(YOUR TASK): Without changing a single word, output each entry.

[Collected data]
====

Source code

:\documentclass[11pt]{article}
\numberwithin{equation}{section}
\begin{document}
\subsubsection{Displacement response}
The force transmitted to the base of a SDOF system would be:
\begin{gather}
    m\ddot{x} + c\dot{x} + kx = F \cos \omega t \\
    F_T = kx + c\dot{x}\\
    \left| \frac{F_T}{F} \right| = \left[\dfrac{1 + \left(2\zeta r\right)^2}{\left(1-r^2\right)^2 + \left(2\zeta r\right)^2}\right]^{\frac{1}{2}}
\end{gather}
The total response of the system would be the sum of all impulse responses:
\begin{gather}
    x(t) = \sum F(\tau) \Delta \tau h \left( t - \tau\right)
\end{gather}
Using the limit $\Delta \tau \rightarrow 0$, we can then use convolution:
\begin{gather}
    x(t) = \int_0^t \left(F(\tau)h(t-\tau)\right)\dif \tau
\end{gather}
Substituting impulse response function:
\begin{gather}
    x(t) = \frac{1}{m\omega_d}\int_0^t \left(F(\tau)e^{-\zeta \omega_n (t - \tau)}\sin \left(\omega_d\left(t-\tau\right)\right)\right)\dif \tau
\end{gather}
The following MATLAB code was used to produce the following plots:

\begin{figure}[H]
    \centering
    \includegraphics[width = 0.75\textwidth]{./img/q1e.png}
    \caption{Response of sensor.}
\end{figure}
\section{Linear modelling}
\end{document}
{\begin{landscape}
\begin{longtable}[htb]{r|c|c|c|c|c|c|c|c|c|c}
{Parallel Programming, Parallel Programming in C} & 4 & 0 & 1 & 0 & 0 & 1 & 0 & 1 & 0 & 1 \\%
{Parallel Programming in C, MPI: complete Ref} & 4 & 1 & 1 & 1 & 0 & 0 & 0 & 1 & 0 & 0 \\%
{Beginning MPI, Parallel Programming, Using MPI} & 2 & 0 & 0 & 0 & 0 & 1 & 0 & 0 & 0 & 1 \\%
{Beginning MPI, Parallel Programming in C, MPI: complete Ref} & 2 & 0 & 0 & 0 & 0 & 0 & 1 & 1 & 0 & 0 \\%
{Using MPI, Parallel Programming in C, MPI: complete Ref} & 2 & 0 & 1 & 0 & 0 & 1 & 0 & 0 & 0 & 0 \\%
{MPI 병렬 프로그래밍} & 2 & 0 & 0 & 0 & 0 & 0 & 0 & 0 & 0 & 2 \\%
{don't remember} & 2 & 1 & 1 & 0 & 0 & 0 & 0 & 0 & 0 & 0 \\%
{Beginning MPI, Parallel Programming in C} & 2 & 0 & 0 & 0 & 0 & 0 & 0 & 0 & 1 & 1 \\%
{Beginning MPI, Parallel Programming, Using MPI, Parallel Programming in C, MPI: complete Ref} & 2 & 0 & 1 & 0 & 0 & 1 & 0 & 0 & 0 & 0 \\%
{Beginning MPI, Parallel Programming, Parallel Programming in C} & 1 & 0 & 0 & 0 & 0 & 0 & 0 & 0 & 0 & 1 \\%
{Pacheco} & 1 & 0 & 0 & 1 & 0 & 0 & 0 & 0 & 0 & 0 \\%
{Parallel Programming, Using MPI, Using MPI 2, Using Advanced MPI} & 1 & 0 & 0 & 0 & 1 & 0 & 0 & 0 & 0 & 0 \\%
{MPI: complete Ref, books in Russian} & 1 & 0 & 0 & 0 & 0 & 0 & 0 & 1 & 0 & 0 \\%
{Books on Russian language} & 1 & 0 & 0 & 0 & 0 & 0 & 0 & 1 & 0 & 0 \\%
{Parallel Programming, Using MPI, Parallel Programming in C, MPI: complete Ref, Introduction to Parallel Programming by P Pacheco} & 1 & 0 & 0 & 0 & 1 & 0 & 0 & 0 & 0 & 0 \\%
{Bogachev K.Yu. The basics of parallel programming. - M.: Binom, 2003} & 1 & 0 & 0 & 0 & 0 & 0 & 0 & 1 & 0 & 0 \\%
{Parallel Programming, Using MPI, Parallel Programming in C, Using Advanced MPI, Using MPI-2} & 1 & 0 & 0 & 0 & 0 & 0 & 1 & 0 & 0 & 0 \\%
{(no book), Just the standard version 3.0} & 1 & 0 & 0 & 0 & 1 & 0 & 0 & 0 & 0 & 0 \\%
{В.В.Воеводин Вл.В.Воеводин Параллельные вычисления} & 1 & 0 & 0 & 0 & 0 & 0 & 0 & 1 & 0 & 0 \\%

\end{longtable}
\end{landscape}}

====

(SOLUTION FOR THIS EXERCISE):
Source code

:\documentclass[11pt]{article}
\numberwithin{equation}{section}
\begin{document}
\subsubsection{Displacement response}
The force transmitted to the base of a SDOF system would be:
\begin{gather}
    m\ddot{x} + c\dot{x} + kx = F \cos \omega t \\
    F_T = kx + c\dot{x}\\
    \left| \frac{F_T}{F} \right| = \left[\dfrac{1 + \left(2\zeta r\right)^2}{\left(1-r^2\right)^2 + \left(2\zeta r\right)^2}\right]^{\frac{1}{2}}
\end{gather}
The total response of the system would be the sum of all impulse responses:
\begin{gather}
    x(t) = \sum F(\tau) \Delta \tau h \left( t - \tau\right)
\end{gather}
Using the limit $\Delta \tau \rightarrow 0$, we can then use convolution:
\begin{gather}
    x(t) = \int_0^t \left(F(\tau)h(t-\tau)\right)\dif \tau
\end{gather}
Substituting impulse response function:
\begin{gather}
    x(t) = \frac{1}{m\omega_d}\int_0^t \left(F(\tau)e^{-\zeta \omega_n (t - \tau)}\sin \left(\omega_d\left(t-\tau\right)\right)\right)\dif \tau
\end{gather}
The following MATLAB code was used to produce the following plots:

\begin{figure}[H]
    \centering
    \includegraphics[width = 0.75\textwidth]{./img/q1e.png}
    \caption{Response of sensor.}
\end{figure}
\section{Linear modelling}
\end{document}
{\begin{landscape}
\begin{longtable}[htb]{r|c|c|c|c|c|c|c|c|c|c}
{Parallel Programming, Parallel Programming in C} & 4 & 0 & 1 & 0 & 0 & 1 & 0 & 1 & 0 & 1 \\%
{Parallel Programming in C, MPI: complete Ref} & 4 & 1 & 1 & 1 & 0 & 0 & 0 & 1 & 0 & 0 \\%
{Beginning MPI, Parallel Programming, Using MPI} & 2 & 0 & 0 & 0 & 0 & 1 & 0 & 0 & 0 & 1 \\%
{Beginning MPI, Parallel Programming in C, MPI: complete Ref} & 2 & 0 & 0 & 0 & 0 & 0 & 1 & 1 & 0 & 0 \\%
{Using MPI, Parallel Programming in C, MPI: complete Ref} & 2 & 0 & 1 & 0 & 0 & 1 & 0 & 0 & 0 & 0 \\%
{MPI 병렬 프로그래밍} & 2 & 0 & 0 & 0 & 0 & 0 & 0 & 0 & 0 & 2 \\%
{don't remember} & 2 & 1 & 1 & 0 & 0 & 0 & 0 & 0 & 0 & 0 \\%
{Beginning MPI, Parallel Programming in C} & 2 & 0 & 0 & 0 & 0 & 0 & 0 & 0 & 1 & 1 \\%
{Beginning MPI, Parallel Programming, Using MPI, Parallel Programming in C, MPI: complete Ref} & 2 & 0 & 1 & 0 & 0 & 1 & 0 & 0 & 0 & 0 \\%
{Beginning MPI, Parallel Programming, Parallel Programming in C} & 1 & 0 & 0 & 0 & 0 & 0 & 0 & 0 & 0 & 1 \\%
{Pacheco} & 1 & 0 & 0 & 1 & 0 & 0 & 0 & 0 & 0 & 0 \\%
{Parallel Programming, Using MPI, Using MPI 2, Using Advanced MPI} & 1 & 0 & 0 & 0 & 1 & 0 & 0 & 0 & 0 & 0 \\%
{MPI: complete Ref, books in Russian} & 1 & 0 & 0 & 0 & 0 & 0 & 0 & 1 & 0 & 0 \\%
{Books on Russian language} & 1 & 0 & 0 & 0 & 0 & 0 & 0 & 1 & 0 & 0 \\%
{Parallel Programming, Using MPI, Parallel Programming in C, MPI: complete Ref, Introduction to Parallel Programming by P Pacheco} & 1 & 0 & 0 & 0 & 1 & 0 & 0 & 0 & 0 & 0 \\%
{Bogachev K.Yu. The basics of parallel programming. - M.: Binom, 2003} & 1 & 0 & 0 & 0 & 0 & 0 & 0 & 1 & 0 & 0 \\%
{Parallel Programming, Using MPI, Parallel Programming in C, Using Advanced MPI, Using MPI-2} & 1 & 0 & 0 & 0 & 0 & 0 & 1 & 0 & 0 & 0 \\%
{(no book), Just the standard version 3.0} & 1 & 0 & 0 & 0 & 1 & 0 & 0 & 0 & 0 & 0 \\%
{В.В.Воеводин Вл.В.Воеводин Параллельные вычисления} & 1 & 0 & 0 & 0 & 0 & 0 & 0 & 1 & 0 & 0 \\%

\end{longtable}
\end{landscape}}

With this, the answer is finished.